### Your objective
In the data below, find each line that contains the word "book" and copy it.

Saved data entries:
# # # # #
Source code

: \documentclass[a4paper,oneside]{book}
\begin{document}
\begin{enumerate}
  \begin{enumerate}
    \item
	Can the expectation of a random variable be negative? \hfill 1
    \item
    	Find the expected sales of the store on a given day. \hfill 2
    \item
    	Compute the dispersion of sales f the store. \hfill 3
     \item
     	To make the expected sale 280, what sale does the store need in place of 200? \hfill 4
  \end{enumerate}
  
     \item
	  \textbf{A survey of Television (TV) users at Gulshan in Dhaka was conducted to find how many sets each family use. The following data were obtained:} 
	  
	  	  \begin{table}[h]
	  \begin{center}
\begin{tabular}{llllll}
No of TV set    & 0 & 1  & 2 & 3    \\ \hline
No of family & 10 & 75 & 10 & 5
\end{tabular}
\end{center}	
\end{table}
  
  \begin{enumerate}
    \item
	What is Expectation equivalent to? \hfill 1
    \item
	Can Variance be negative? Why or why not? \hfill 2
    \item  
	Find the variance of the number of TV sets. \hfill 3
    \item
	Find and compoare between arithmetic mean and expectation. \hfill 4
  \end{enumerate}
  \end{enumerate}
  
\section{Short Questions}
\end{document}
# # # # #
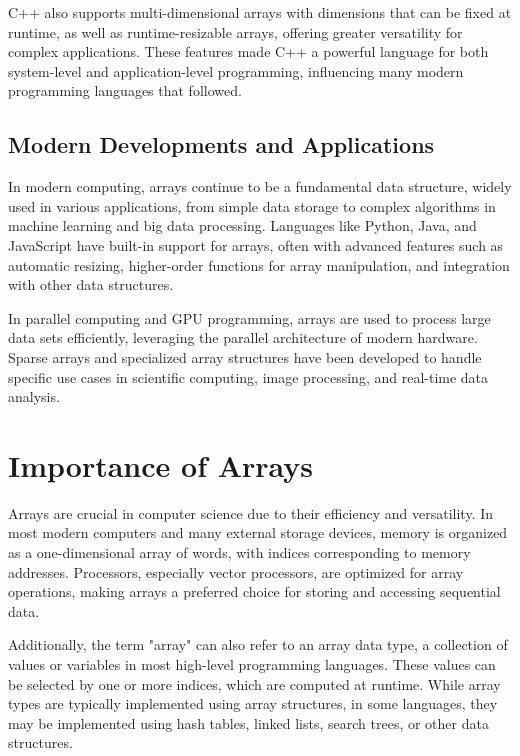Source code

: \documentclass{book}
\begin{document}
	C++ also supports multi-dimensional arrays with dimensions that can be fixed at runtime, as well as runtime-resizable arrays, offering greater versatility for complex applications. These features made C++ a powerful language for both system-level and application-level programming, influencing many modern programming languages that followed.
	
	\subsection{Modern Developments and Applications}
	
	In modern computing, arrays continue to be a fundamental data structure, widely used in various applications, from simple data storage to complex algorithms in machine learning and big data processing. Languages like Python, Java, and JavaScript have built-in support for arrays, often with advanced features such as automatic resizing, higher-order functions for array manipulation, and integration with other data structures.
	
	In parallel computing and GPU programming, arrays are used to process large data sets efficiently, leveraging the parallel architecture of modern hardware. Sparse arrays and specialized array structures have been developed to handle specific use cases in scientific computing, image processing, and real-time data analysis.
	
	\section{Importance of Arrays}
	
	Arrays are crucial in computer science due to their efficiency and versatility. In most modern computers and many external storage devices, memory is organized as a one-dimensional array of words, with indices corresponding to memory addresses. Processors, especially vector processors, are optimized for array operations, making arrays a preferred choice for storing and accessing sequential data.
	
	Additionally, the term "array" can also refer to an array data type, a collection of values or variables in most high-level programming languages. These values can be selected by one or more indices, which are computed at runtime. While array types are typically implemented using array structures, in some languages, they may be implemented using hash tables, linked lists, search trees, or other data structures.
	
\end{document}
# # # # #
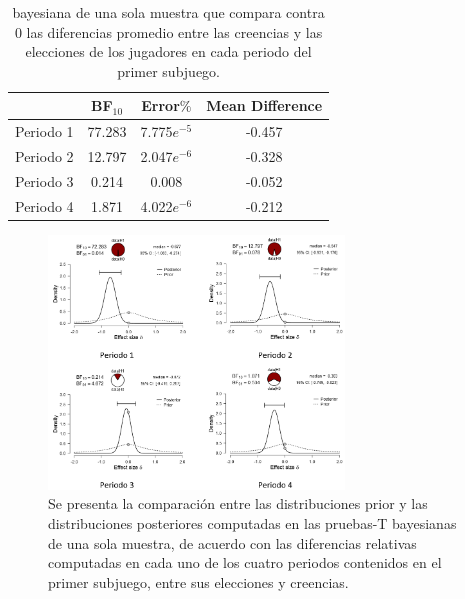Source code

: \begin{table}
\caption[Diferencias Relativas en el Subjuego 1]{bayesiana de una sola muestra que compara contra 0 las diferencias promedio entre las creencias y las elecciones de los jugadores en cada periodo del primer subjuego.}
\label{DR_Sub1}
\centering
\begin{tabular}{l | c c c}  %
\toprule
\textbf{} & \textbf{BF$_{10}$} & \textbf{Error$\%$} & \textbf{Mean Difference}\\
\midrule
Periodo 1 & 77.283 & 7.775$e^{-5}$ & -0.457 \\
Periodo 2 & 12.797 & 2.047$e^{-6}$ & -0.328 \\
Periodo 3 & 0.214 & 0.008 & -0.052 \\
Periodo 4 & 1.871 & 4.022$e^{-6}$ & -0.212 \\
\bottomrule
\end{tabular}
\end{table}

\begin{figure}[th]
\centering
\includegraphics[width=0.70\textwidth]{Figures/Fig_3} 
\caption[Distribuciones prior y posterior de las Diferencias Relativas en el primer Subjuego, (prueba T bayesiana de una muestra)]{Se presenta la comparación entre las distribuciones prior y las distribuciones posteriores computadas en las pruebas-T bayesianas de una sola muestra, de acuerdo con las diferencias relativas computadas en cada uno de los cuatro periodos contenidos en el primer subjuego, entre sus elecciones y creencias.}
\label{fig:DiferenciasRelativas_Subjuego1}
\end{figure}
# # # # #
### Solution
: \documentclass[a4paper,oneside]{book}
: \documentclass{book}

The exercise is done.